12月、先行して進められていた烏山嶺トンネル工事でガス爆発事故が起こった。90メートル掘り進んだ所で石油が噴出し、その石油ガスに灯油のランタンの火が引火して爆発したのである。日本人、台湾人あわせて50余名の死者が出た。

八田は事故現場で陣頭指揮を執り、原因の徹底究明と、犠牲者の遺族のお見舞いに奔走した。八田がいつもの作業着姿で犠牲者の棟割り長屋を訪れ、台湾式の弔意を示すと、遺族は八田の言葉をおしいただくように聞き入り、嗚咽したという。八田の「仲間を失ったという悲しみが自然と伝わり、その心情が遺族の胸をうった。

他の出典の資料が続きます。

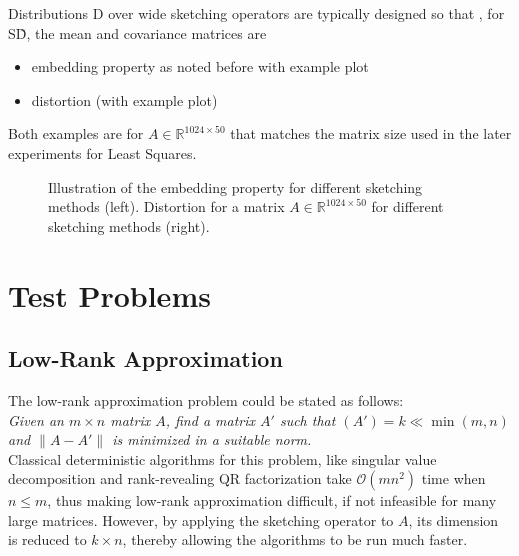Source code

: \documentclass{article}
\newcommand{\bO}{\mathcal{O}}
\begin{document}
Distributions D over wide sketching operators are typically designed so that , for S\~ D, the mean and covariance matrices are 
\begin{itemize}
    \item embedding property as noted before with example plot
    \item distortion (with example plot)
\end{itemize}
Both examples are for $A \in \mathbb{R}^{1024 \times 50}$ that matches the matrix size used in the later experiments for Least Squares.


\begin{figure}[htb]
  \centering
  \begin{minipage}[t]{.49\linewidth}
    \centering
  \end{minipage}
  \begin{minipage}[t]{.49\linewidth}
    \centering
  \end{minipage}
  \caption{Illustration of the embedding property for different sketching methods (left). Distortion for a matrix $A \in \mathbb{R}^{1024 \times 50}$ for different sketching methods (right).}
  \label{fig:sketch_properties}
\end{figure}


\section{Test Problems}
\subsection{Low-Rank Approximation}
The low-rank approximation problem could be stated as follows:\\

\textit{Given an $m \times n$ matrix $A$, find a matrix $A'$ such that $(A') = k \ll \min(m, n)$ and $\| A - A'\|$ is minimized in a suitable norm.}\\

Classical deterministic algorithms for this problem, like singular value decomposition and rank-revealing QR factorization take $\bO(mn^2)$ time when $n \leq m$, thus making low-rank approximation difficult, if not infeasible for many large matrices. However, by applying the sketching operator to $A$, its dimension is reduced to $k \times n$, thereby allowing the algorithms to be run much faster. 
\end{document}
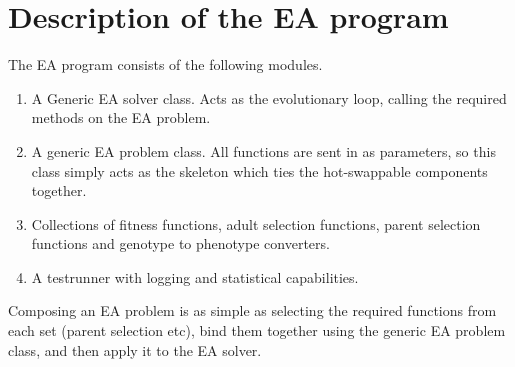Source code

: \section{Description of the EA program}

The EA program consists of the following modules.

\begin{enumerate}
\item A Generic EA solver class. Acts as the evolutionary loop, calling the required methods on the EA problem.
\item A generic EA problem class. All functions are sent in as parameters, so this class simply acts as the skeleton which ties the hot-swappable components together.
\item Collections of fitness functions, adult selection functions, parent selection functions and genotype to phenotype converters.
\item A testrunner with logging and statistical capabilities.
\end{enumerate}

Composing an EA problem is as simple as selecting the required functions from each set (parent selection etc), bind them together using the generic EA problem class, and then apply it to the EA solver.
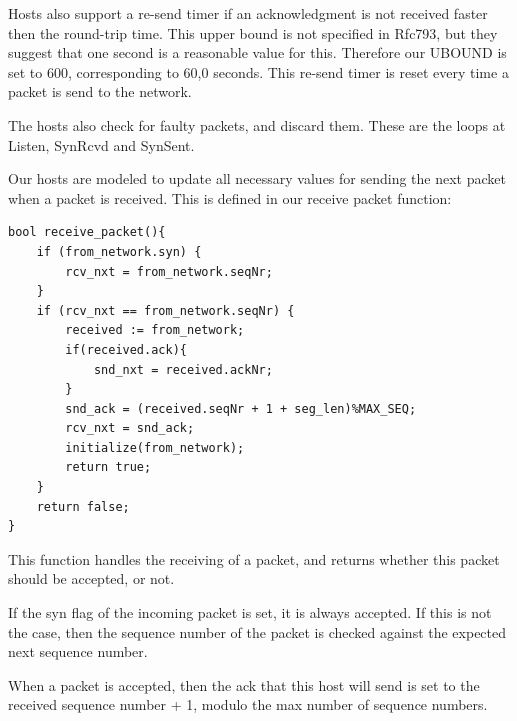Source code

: \documentclass[twocolumn]{article}
\begin{document}
Hosts also support a re-send timer if an acknowledgment is not received faster then the round-trip time. This upper bound is not specified in Rfc793, but they suggest that one second is a reasonable value for this. Therefore our UBOUND is set to 600, corresponding to 60,0 seconds. This re-send timer is reset every time a packet is send to the network.

The hosts also check for faulty packets, and discard them. These are the loops at Listen, SynRcvd and SynSent. 

Our hosts are modeled to update all necessary values for sending the next packet when a packet is received. This is defined in our receive packet function:
\begin{verbatim}
bool receive_packet(){
	if (from_network.syn) {
		rcv_nxt = from_network.seqNr;
	}
	if (rcv_nxt == from_network.seqNr) {
		received := from_network;
		if(received.ack){
			snd_nxt = received.ackNr;
		}
		snd_ack = (received.seqNr + 1 + seg_len)%MAX_SEQ;
		rcv_nxt = snd_ack;
		initialize(from_network);
		return true;
	}
	return false;
}
\end{verbatim}

This function handles the receiving of a packet, and returns whether this packet should be accepted, or not.

If the syn flag of the incoming packet is set, it is always accepted. If this is not the case, then the sequence number of the packet is checked against the expected next sequence number.

When a packet is accepted, then the ack that this host will send is set to the received sequence number + 1, modulo the max number of sequence numbers.
\end{document}
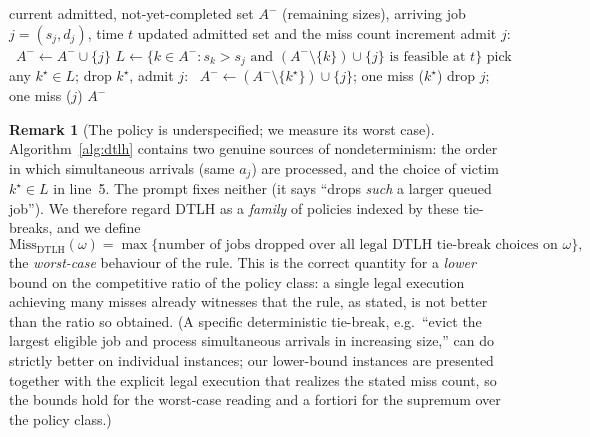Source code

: \documentclass{amsart}
\theoremstyle{definition}
\newtheorem{remark}[theorem]{Remark}
\begin{document}
\begin{algorithm}[h]
\caption{DTLH admission decision at the arrival of job $j$ at time $t$}
\label{alg:dtlh}
\begin{algorithmic}[1]
\Require current admitted, not-yet-completed set $A^-$ (remaining sizes), arriving job $j=(s_j,d_j)$, time $t$
\Ensure updated admitted set and the miss count increment
  \State admit $j$: \ $A^-\gets A^-\cup\{j\}$
\Else
  \State $L\gets\{k\in A^- : s_k> s_j \text{ and } (A^-\setminus\{k\})\cup\{j\}\text{ is feasible at }t\}$
    \State pick any $k^\star\in L$; drop $k^\star$, admit $j$: \ $A^-\gets(A^-\setminus\{k^\star\})\cup\{j\}$; one miss ($k^\star$)
  \Else
    \State drop $j$; one miss ($j$)
  \EndIf
\EndIf
\State \Return $A^-$
\end{algorithmic}
\end{algorithm}

\begin{remark}[The policy is underspecified; we measure its worst case]
\label{rem:tiebreak}
Algorithm~\ref{alg:dtlh} contains two genuine sources of nondeterminism: the
order in which simultaneous arrivals (same $a_j$) are processed, and the choice
of victim $k^\star\in L$ in line~5. The prompt fixes neither (it says ``drops
\emph{such} a larger queued job''). We therefore regard DTLH as a \emph{family}
of policies indexed by these tie-breaks, and we define
\[
\mathrm{Miss}_{\mathrm{DTLH}}(\omega)
=\max\{\text{number of jobs dropped over all legal DTLH tie-break choices on }\omega\},
\]
the \emph{worst-case} behaviour of the rule. This is the correct quantity for a
\emph{lower} bound on the competitive ratio of the policy class: a single legal
execution achieving many misses already witnesses that the rule, as stated, is
not better than the ratio so obtained. (A specific deterministic tie-break, e.g.\
``evict the largest eligible job and process simultaneous arrivals in increasing
size,'' can do strictly better on individual instances; our lower-bound
instances are presented together with the explicit legal execution that realizes
the stated miss count, so the bounds hold for the worst-case reading and a
fortiori for the supremum over the policy class.)
\end{remark}
\end{document}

工事が続けられるかどうか危ぶまれたが、台湾の人たちは、

八田與一はおれたちのおやじのようなものだ。おれたちのために、台湾のために、命がけで働いているおやじがいるんだ。おれたちだってへこたれるものか」

と、逆に八田を励ました。

八田は工事が終わりに近づいた昭和5年3月、工事のために亡くなった人々とその遺族ら134人の名前を刻んだ「殉工碑」を建てた。名前は亡くなった順か、日本人と台湾人が混じって刻まれている。こんな所にも、八田の分け隔てのない仲間意識が伺われる。

ダム完成

翌12年9月、関東大震災が起こった。死者10万余、全壊家屋12万8,000という大惨事に、台湾総督府も年間予算の30%を復興支援の財政援助を申し出た。その結果、烏山頭ダム工事への補助金も大きく削られ、八田は職員、作業員の半数を解雇せざるをえない事態に追い込まれた。

3年間苦楽を共にしてきた仲間を解雇することは、八田にとって身を切られる思いであった。八田は解雇者の再就職先を探すために、総督府のつてをたどったり、業者の縁故を頼って奔走した。見つけた斡旋先には、工事が再開されれば、優先して再雇用するという条件をつけたという。嘉南の人々に今も語り継がれているエピソードである。

このような危機を乗り越えて、工事が完成したのは、昭和5(1930)年4月であった。大正9(1920)年9月以来、10年近い年月が流れていた。1億5,000万トンの水を入れるのに、直径9メートル近いトンネルでも、40日あまりかかった。

5月10日から満々と水をたたえた烏山頭ダムの竣工を祝う祝賀会が3日間に渡って開かれた。地元民が招待客3,000人を超えて集まったため、会場をもう1カ所増設して収容した。屋台や特設の芝居舞台がにぎわい、花火が打ち上げられ、夜は提灯行列まで繰り出された。

アメリカの土木学会からは「八田式セミ・ハイドロリック・フィル工法」に関する論文を求められ、学会誌に掲載された。八田の独創的な技術がアメリカでも認められたのである。